Add parallel Print Page Options

Nehemiah’s Concern for the Poor

Some of the men and their wives complained about the Jews in power and said, “We have large families, and it takes a lot of grain merely to keep them alive.”

Others said, “During the famine we even had to mortgage our fields, vineyards, and homes to them in order to buy grain.”

Then others said, “We had to borrow money from those in power to pay the government tax on our fields and vineyards. We are Jews just as they are, and our children are as good as theirs. But we still have to sell our children as slaves, and some of our daughters have already been raped. We are completely helpless; our fields and vineyards have even been taken from us.”

When I heard their complaints and their charges, I became very angry. So I thought it over and said to the leaders and officials, “How can you charge your own people interest?”

Then I called a public meeting and accused the leaders by saying, “We have tried to buy back all of our people who were sold into exile. But here you are, selling more of them for us to buy back!” The officials and leaders did not say a word, because they knew this was true.

I continued, “What you have done is wrong! We must honor our God by the way we live, so the Gentiles can’t find fault with us. 10 My relatives, my friends, and I are also lending money and grain, but we must no longer demand payment in return. 11 Now give back the fields, vineyards, olive orchards, and houses you have taken and also the interest you have been paid.”

12 The leaders answered, “We will do whatever you say and return their property, without asking to be repaid.”

So I made the leaders promise in front of the priests to give back the property. 13 Then I emptied my pockets and said, “If you don’t keep your promise, that’s what God will do to you. He will empty out everything you own, even taking away your houses.”

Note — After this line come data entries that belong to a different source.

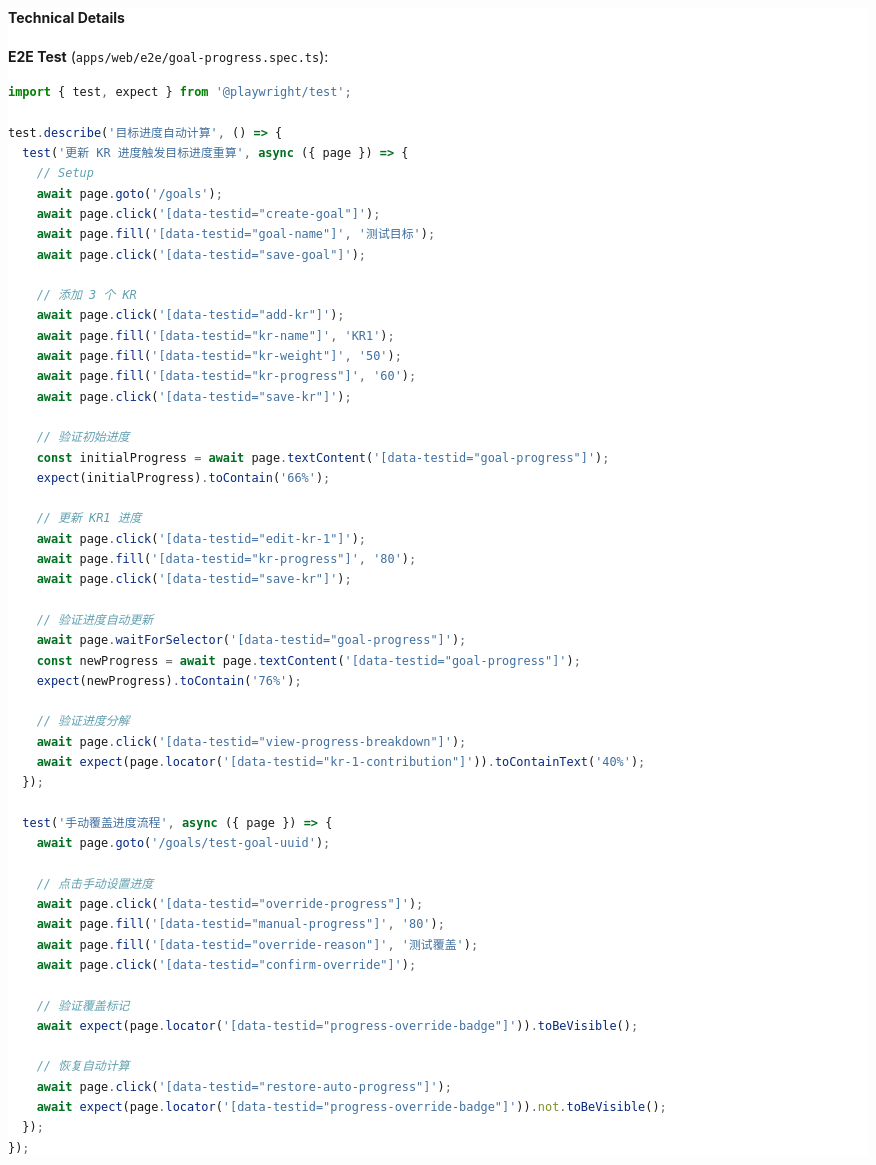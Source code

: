 #### Technical Details

**E2E Test** (`apps/web/e2e/goal-progress.spec.ts`):

```typescript
import { test, expect } from '@playwright/test';

test.describe('目标进度自动计算', () => {
  test('更新 KR 进度触发目标进度重算', async ({ page }) => {
    // Setup
    await page.goto('/goals');
    await page.click('[data-testid="create-goal"]');
    await page.fill('[data-testid="goal-name"]', '测试目标');
    await page.click('[data-testid="save-goal"]');
    
    // 添加 3 个 KR
    await page.click('[data-testid="add-kr"]');
    await page.fill('[data-testid="kr-name"]', 'KR1');
    await page.fill('[data-testid="kr-weight"]', '50');
    await page.fill('[data-testid="kr-progress"]', '60');
    await page.click('[data-testid="save-kr"]');
    
    // 验证初始进度
    const initialProgress = await page.textContent('[data-testid="goal-progress"]');
    expect(initialProgress).toContain('66%');
    
    // 更新 KR1 进度
    await page.click('[data-testid="edit-kr-1"]');
    await page.fill('[data-testid="kr-progress"]', '80');
    await page.click('[data-testid="save-kr"]');
    
    // 验证进度自动更新
    await page.waitForSelector('[data-testid="goal-progress"]');
    const newProgress = await page.textContent('[data-testid="goal-progress"]');
    expect(newProgress).toContain('76%');
    
    // 验证进度分解
    await page.click('[data-testid="view-progress-breakdown"]');
    await expect(page.locator('[data-testid="kr-1-contribution"]')).toContainText('40%');
  });

  test('手动覆盖进度流程', async ({ page }) => {
    await page.goto('/goals/test-goal-uuid');
    
    // 点击手动设置进度
    await page.click('[data-testid="override-progress"]');
    await page.fill('[data-testid="manual-progress"]', '80');
    await page.fill('[data-testid="override-reason"]', '测试覆盖');
    await page.click('[data-testid="confirm-override"]');
    
    // 验证覆盖标记
    await expect(page.locator('[data-testid="progress-override-badge"]')).toBeVisible();
    
    // 恢复自动计算
    await page.click('[data-testid="restore-auto-progress"]');
    await expect(page.locator('[data-testid="progress-override-badge"]')).not.toBeVisible();
  });
});
```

The people answered, “We will keep our promise.” Then they praised the Lord and did as they had promised.

Nehemiah Is Generous

14 I was governor of Judah from the twentieth year that Artaxerxes[a] was king until the thirty-second year. And during these entire twelve years, my relatives and I refused to accept the food that I was allowed. 15 Each governor before me had been a burden to the people by making them pay for his food and wine and by demanding forty silver coins a day. Even their officials had been a burden to the people. But I respected God, and I didn’t think it was right to be so hard on them. 16 I spent all my time getting the wall rebuilt and did not buy any property. Everyone working for me did the same thing. 17 I usually fed a hundred fifty of our own Jewish people and their leaders, as well as foreign visitors from surrounding lands. 18 Each day one ox, six of the best sheep, and lots of chickens were prepared. Then every ten days, a large supply of wine was brought in. I knew what a heavy burden this would have been for the people, and so I did not ask for my food allowance as governor.

19 I pray that God will bless me for everything I have done for my people.

Footnotes

  1. 5.14 Artaxerxes: See the note at 1.1.